Today I want to elaborate by saying that a small amount of traction does not mean you will be able to raise an institutional Seed round of $1–2MM. I see this way too often from first time founders who have limited experience with venture capital investors. Going around asking for too much money too early is a waste of your time and detracts from your ability to get money from investors in the future.
In another prior post I spoke about valuation for early stage companies, but a good rule of thumb for a Series A is probably something like 10X your annual revenue for tech platforms and more like 3X your revenue for product companies. Maybe your specific industry is different, so do your homework and find a few comps. Don’t just look at the highest performer you can find, search for at least three deals to get a solid picture. Maybe you can get a higher revenue multiple on a Seed round if you are showing phenomenal monthly revenue growth but do the math here. If your company is only making $10K or $20K in monthly revenue, the valuation is going to be below $5MM, possibly a fair bit below.
Generally on a Seed raise, you want to sell about a 10–20% stake in your company. If your valuation is going to be say $4–5MM, then you should be looking to raise something like $500K to $1MM, not $2MM. If you set the valuation too high, you’ll just spin your wheels and not get any money raised. And don’t try to convince me that “it is only a valuation cap on a convertible note or SAFE”, investors will assume your next raise will be above the cap in most circumstances.

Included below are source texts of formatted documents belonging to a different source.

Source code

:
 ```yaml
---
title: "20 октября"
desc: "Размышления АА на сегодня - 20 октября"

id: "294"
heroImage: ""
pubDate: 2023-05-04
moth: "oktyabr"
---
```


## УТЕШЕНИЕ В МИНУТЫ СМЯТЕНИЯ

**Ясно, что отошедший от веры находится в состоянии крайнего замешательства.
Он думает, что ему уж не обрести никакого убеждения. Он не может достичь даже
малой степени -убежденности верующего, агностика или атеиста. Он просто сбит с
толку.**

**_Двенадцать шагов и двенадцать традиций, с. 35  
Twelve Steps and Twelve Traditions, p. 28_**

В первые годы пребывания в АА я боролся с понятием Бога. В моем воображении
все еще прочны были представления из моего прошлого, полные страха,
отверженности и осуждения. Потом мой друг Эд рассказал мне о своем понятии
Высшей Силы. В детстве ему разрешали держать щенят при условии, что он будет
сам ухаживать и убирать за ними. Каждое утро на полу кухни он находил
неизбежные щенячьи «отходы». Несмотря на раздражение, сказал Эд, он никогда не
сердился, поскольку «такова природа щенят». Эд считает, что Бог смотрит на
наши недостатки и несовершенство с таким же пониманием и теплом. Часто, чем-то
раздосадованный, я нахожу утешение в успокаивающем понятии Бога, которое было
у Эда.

You are going to have to figure out how to use a smaller capital raise today to build traction. You need to focus in the early days on building revenue and customer traction so that you can justify a next raise at a higher valuation. Go out to investors with something reasonable, and you will have a better experience raising capital. An ineffective process that drags on for months is going to crush your startup.
Thanks for reading today’s post, I hope this helps you right size your capital raise and have a successful round.